In particolare si può far risalire ad essa il clima di accoglienza verso tutti i soggetti sociali e la allargata partecipazione al movimento da parte di persone provenienti da diverse posizioni sociali e politiche.
2. La seconda modalità si può individuare nel passaggio dal localismo alla dimensione nazionale e internazionale delle questioni.
Dalla reazione e resistenza sulle questioni di tipo “ambientale” (ossia il depredamento e inquinamento, ulteriore, della terra, dell'aria, dell'acqua; il problema della “base vicino a casa”, vicino agli insediamenti abitatiti dei cittadini; la questione della futura viabilità; ecc.) si è avuta una presa di coscienza progressiva delle problematiche inerenti alle basi militari, alle guerre in corso (e future), al “sistema di guerra” in cui siamo entrati in questi ultimi anni e alla teoria e pratica della “guerra preventiva”, agli strumenti di morte che sono, comunque, gli armamenti, ai legami e alle dipendenze politiche internazionali del nostro paese (i cosiddetti “accordi segreti”), allo stato, preoccupante, della vita politica in Italia (ossia il rapporto o, meglio, non rapporto della classe politica con i cittadini e le loro espressioni sociali; qui si inserisce, infatti, la questione della "democrazia mancante", la quale fa scoprire la crisi attuale della rappresentatività e, tanto più, della informazione, consultazione, partecipazione reale alla cosa pubblica dei cittadini - che si sono sentiti emarginati e presi in giro).
Già la prima Manifestazione contro la base, del 2 dicembre 2006 - prima di quella più conosciuta del 17 febbraio scorso - aveva fatto fare un salto in questa importante presa di coscienza da parte di persone non abituate, normalmente, ad interessarsi di fattori sociali e politici più ampi del proprio quotidiano e non allenate ad approfondire, da vari punti di vista, le problematiche in campo.
In questo senso, ed in particolare, va collocata la “scoperta”, da parte della "gente comune”, del collegamento esistente tra i progetti della nuova base militare americana a Vicenza e le già costituite, o costituende, basi di... Taranto, Napoli, Aviano, Ghedi, Cameri,...
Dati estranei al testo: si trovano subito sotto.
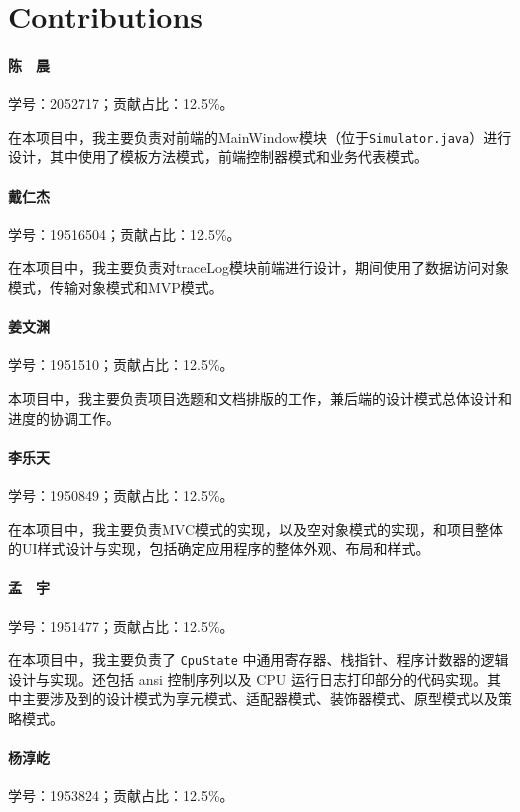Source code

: \newpage
\section*{Contributions}

\paragraph*{陈　晨} 学号：2052717；贡献占比：12.5\%。

在本项目中，我主要负责对前端的MainWindow模块（位于\lstinline{Simulator.java}）进行设计，其中使用了模板方法模式，前端控制器模式和业务代表模式。

\paragraph*{戴仁杰} 学号：19516504；贡献占比：12.5\%。

在本项目中，我主要负责对traceLog模块前端进行设计，期间使用了数据访问对象模式，传输对象模式和MVP模式。

\paragraph*{姜文渊} 学号：1951510；贡献占比：12.5\%。

本项目中，我主要负责项目选题和文档排版的工作，兼后端的设计模式总体设计和进度的协调工作。

\paragraph*{李乐天} 学号：1950849；贡献占比：12.5\%。

在本项目中，我主要负责MVC模式的实现，以及空对象模式的实现，和项目整体的UI样式设计与实现，包括确定应用程序的整体外观、布局和样式。

\paragraph*{孟　宇} 学号：1951477；贡献占比：12.5\%。

​在本项目中，我主要负责了 \lstinline{CpuState} 中通用寄存器、栈指针、程序计数器的逻辑设计与实现。还包括 ansi 控制序列以及 CPU 运行日志打印部分的代码实现。其中主要涉及到的设计模式为享元模式、适配器模式、装饰器模式、原型模式以及策略模式。

\paragraph*{杨淳屹} 学号：1953824；贡献占比：12.5\%。

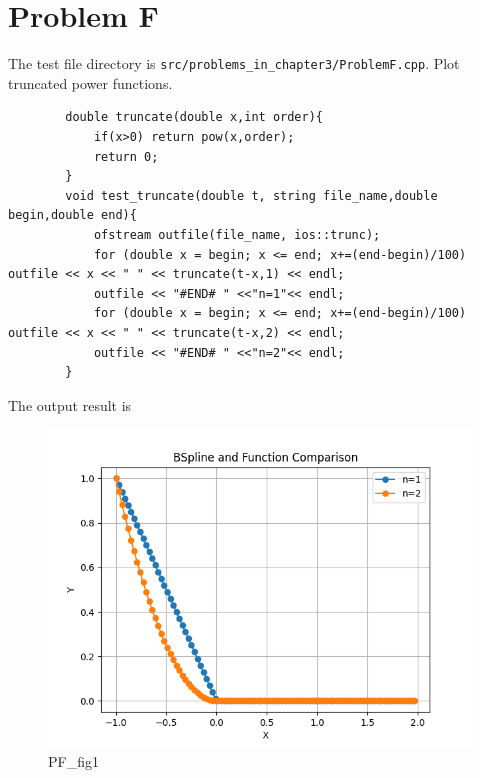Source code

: \documentclass[a4paper]{article}
\begin{document}
\section*{Problem F}
    The test file directory is \texttt{src/problems\_in\_chapter3/ProblemF.cpp}.
    Plot truncated power functions.
    \begin{verbatim}
        double truncate(double x,int order){
            if(x>0) return pow(x,order);
            return 0;
        }
        void test_truncate(double t, string file_name,double begin,double end){
            ofstream outfile(file_name, ios::trunc);
            for (double x = begin; x <= end; x+=(end-begin)/100) outfile << x << " " << truncate(t-x,1) << endl;
            outfile << "#END# " <<"n=1"<< endl;
            for (double x = begin; x <= end; x+=(end-begin)/100) outfile << x << " " << truncate(t-x,2) << endl;
            outfile << "#END# " <<"n=2"<< endl;
        }
    \end{verbatim}
    The output result is
    \begin{figure}[H] 
        \centering
        \includegraphics{../figure/PF_fig1.png}
    \caption{PF\_fig1} 
    \end{figure}
\end{document}
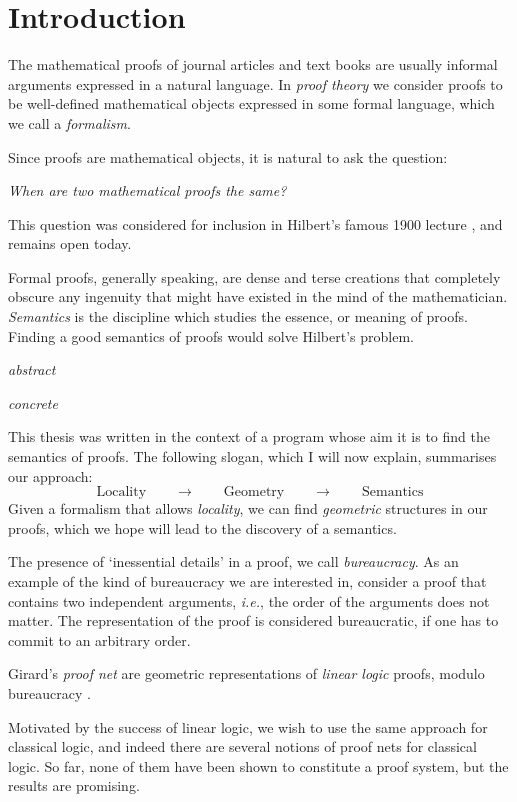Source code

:\chapter{Introduction}

The mathematical proofs of journal articles and text books are usually informal arguments expressed in a natural language. In \emph{proof theory} we consider proofs to be well-defined mathematical objects expressed in some formal language, which we call a \emph{formalism}.

Since proofs are mathematical objects, it is natural to ask the question:

\emph{When are two mathematical proofs the same?}

This question was considered for inclusion in Hilbert's famous 1900 lecture \cite{Thie:03:Hilberts:yu}, and remains open today.

Formal proofs, generally speaking, are dense and terse creations that completely obscure any ingenuity that might have existed in the mind of the mathematician. \emph{Semantics} is the discipline which studies the essence, or meaning of proofs. Finding a good semantics of proofs would solve Hilbert's problem.

\emph{abstract}

\emph{concrete}

This thesis was written in the context of a program whose aim it is to find the semantics of proofs. The following slogan, which I will now explain, summarises our approach:
\[
\mbox{Locality}\qquad\rightarrow\qquad\mbox{Geometry}\qquad\rightarrow\qquad\mbox{Semantics}
\]
Given a formalism that allows \emph{locality}, we can find \emph{geometric} structures in our proofs, which we hope will lead to the discovery of a semantics.

The presence of `inessential details' in a proof, we call \emph{bureaucracy}. As an example of the kind of bureaucracy we are interested in, consider a proof that contains two independent arguments, \emph{i.e.}, the order of the arguments does not matter. The representation of the proof is considered bureaucratic, if one has to commit to an arbitrary order.

Girard's \emph{proof net} are geometric representations of \emph{linear logic} proofs, modulo bureaucracy \cite{Gira:87:Linear-L:wm}.


Motivated by the success of linear logic, we wish to use the same approach for classical logic, and indeed there are several notions of proof nets for classical logic. So far, none of them have been shown to constitute a proof system, but the results are promising.

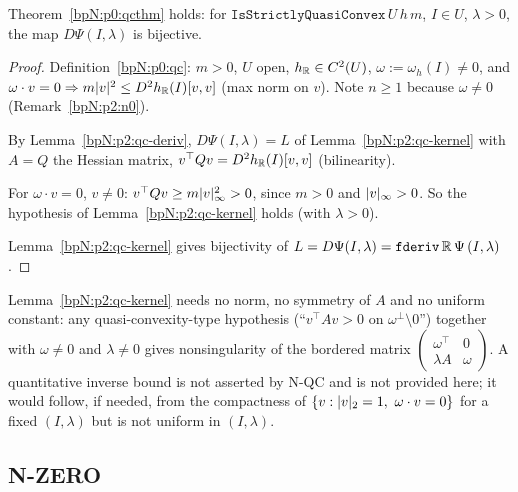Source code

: \begin{theorem}[N-QC]\label{bpN:p2:qc-bij}
Theorem~\ref{bpN:p0:qcthm} holds: for $\texttt{IsStrictlyQuasiConvex}\,U\,h\,m$, $I\in U$, $\lambda>0$, the map $D\Psi(I,\lambda)$ is bijective.
\end{theorem}
\begin{proof}
\label{stepN:p2:qb-unpack} Definition~\ref{bpN:p0:qc}: $m>0$, $U$ open, $h_\R\in C^2(U)$, $\omega:=\omega_h(I)\ne0$, and $\omega\cdot v=0\Rightarrow m\abs v^2\le D^2h_\R(I)[v,v]$ (max norm on $v$). Note $n\ge1$ because $\omega\ne0$ (Remark~\ref{bpN:p2:n0}).

\label{stepN:p2:qb-deriv} By Lemma~\ref{bpN:p2:qc-deriv}, $D\Psi(I,\lambda)=L$ of Lemma~\ref{bpN:p2:qc-kernel} with $A=Q$ the Hessian matrix, $v^\top Qv=D^2h_\R(I)[v,v]$ (bilinearity).

\label{stepN:p2:qb-pos} For $\omega\cdot v=0$, $v\ne0$: $v^\top Qv\ge m\abs v_\infty^2>0$, since $m>0$ and $\abs v_\infty>0$. So the hypothesis of Lemma~\ref{bpN:p2:qc-kernel} holds (with $\lambda>0$).

\label{stepN:p2:qb-concl} Lemma~\ref{bpN:p2:qc-kernel} gives bijectivity of $L=D\Psi(I,\lambda)=\texttt{fderiv}\,\R\,\Psi\,(I,\lambda)$.
\end{proof}

\begin{remark}\label{bpN:p2:qc-reuse}
Lemma~\ref{bpN:p2:qc-kernel} needs no norm, no symmetry of $A$ and no uniform constant: any quasi-convexity-type hypothesis (``$v^\top Av>0$ on $\omega^\perp\setminus0$'') together with $\omega\ne0$ and $\lambda\ne0$ gives nonsingularity of the bordered matrix $\begin{pmatrix}\omega^\top&0\\\lambda A&\omega\end{pmatrix}$. A quantitative inverse bound is not asserted by N-QC and is not provided here; it would follow, if needed, from the compactness of $\{v:\abs v_2=1,\ \omega\cdot v=0\}$ for a fixed $(I,\lambda)$ but is not uniform in $(I,\lambda)$.
\end{remark}

\subsection{N-ZERO}\label{bpN:p2:s-zero}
Può essere utile, a questo punto e in questa sede, che vi legga ciò che ha scritto Raniero La Valle, nella parte finale della sua rubrica, su “Rocca, 1 aprile 2007”:
“ 'Profeti armati, ma contro chi?”, cioè a che serve la base di Vicenza? Questa domanda che ci ponevamo nel numero scorso di Rocca ha avuto una risposta nell'ultimo minuto del dibattito sulla fiducia al Senato. La verità nascosta è stata proclamata dal senatore a vita Cossiga, che ha espresso soddisfazione (“americano e guerrafondaio come sono”, ha detto con autoironia) per la conferma “dell'autorizzazione data al Pentagono del raddoppio della base militare di Vicenza e della riunificazione su di essa del 173° reggimento d'attacco 'Airborne', strumento del piano di dissuasione e di ritorsione nucleare denominato 'Punta di diamante' ” (dal resoconto stenografico del 28 febbraio). Dunque Vicenza serve alla guerra nucleare. Come Comiso. Ne riparleremo”. (evidenziatura mia).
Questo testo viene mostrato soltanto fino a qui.